Activity: Take the data below and extract the lines from the one with "比如，DevOps、微服务框" to the one with "## 坚持拿来主义，不要和趋势为敌", inclusive, exactly as written.

○ ○ ○ ○ ○

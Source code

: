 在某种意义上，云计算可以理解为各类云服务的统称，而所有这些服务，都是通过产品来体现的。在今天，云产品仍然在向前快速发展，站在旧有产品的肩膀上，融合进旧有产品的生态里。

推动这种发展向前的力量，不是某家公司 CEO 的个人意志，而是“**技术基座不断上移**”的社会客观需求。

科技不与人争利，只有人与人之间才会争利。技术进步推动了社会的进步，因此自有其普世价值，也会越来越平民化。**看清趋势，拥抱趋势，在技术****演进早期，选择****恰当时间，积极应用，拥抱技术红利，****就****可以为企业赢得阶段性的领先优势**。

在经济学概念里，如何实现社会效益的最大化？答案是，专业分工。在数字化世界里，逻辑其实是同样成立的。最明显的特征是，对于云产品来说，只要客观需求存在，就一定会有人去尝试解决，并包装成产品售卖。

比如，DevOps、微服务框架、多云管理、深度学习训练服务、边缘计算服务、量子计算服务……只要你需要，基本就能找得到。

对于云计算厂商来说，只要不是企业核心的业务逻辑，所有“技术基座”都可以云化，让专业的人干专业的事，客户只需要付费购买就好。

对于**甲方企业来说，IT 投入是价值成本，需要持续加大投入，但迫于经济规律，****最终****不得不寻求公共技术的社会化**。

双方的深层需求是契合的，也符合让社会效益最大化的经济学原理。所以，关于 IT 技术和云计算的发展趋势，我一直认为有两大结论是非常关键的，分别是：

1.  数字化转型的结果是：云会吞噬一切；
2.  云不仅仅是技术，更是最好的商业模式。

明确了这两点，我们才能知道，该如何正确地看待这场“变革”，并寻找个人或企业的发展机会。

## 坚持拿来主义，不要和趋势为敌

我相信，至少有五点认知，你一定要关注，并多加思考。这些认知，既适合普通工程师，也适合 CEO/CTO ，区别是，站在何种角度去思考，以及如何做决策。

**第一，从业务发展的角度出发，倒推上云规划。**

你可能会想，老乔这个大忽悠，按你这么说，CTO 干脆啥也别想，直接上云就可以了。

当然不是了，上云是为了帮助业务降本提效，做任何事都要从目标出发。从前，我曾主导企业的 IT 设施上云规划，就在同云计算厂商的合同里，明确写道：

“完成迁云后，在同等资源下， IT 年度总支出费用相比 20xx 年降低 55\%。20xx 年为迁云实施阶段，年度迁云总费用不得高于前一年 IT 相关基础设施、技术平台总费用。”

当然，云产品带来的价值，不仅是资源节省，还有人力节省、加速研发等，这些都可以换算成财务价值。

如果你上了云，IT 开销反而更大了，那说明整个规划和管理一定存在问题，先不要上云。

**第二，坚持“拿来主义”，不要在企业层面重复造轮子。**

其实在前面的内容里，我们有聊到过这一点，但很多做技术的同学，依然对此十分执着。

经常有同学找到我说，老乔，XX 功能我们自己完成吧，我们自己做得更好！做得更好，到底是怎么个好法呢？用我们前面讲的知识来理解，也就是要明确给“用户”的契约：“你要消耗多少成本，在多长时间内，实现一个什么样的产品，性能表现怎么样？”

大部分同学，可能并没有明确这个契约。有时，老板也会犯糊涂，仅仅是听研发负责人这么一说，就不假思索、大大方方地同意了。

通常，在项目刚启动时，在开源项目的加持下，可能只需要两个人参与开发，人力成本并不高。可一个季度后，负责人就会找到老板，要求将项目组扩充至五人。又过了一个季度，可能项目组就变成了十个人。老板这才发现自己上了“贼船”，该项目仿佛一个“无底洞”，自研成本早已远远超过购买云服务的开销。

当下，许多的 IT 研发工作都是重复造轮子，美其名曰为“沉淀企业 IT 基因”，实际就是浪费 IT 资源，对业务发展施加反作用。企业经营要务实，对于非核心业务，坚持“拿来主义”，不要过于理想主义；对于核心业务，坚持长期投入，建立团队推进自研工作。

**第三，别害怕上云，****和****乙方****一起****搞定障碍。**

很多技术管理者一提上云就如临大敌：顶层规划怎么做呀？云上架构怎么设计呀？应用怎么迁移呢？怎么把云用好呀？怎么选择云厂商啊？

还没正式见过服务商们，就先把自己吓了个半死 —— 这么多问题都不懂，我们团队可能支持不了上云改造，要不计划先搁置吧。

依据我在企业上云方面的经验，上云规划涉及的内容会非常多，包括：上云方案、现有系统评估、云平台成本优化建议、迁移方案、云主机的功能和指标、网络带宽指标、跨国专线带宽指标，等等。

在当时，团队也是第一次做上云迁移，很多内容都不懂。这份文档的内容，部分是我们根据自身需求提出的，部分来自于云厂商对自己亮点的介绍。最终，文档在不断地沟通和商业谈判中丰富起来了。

○ ○ ○ ○ ○

Finished exercise:
比如，DevOps、微服务框架、多云管理、深度学习训练服务、边缘计算服务、量子计算服务……只要你需要，基本就能找得到。

对于云计算厂商来说，只要不是企业核心的业务逻辑，所有“技术基座”都可以云化，让专业的人干专业的事，客户只需要付费购买就好。

对于**甲方企业来说，IT 投入是价值成本，需要持续加大投入，但迫于经济规律，****最终****不得不寻求公共技术的社会化**。

双方的深层需求是契合的，也符合让社会效益最大化的经济学原理。所以，关于 IT 技术和云计算的发展趋势，我一直认为有两大结论是非常关键的，分别是：

1.  数字化转型的结果是：云会吞噬一切；
2.  云不仅仅是技术，更是最好的商业模式。

明确了这两点，我们才能知道，该如何正确地看待这场“变革”，并寻找个人或企业的发展机会。

## 坚持拿来主义，不要和趋势为敌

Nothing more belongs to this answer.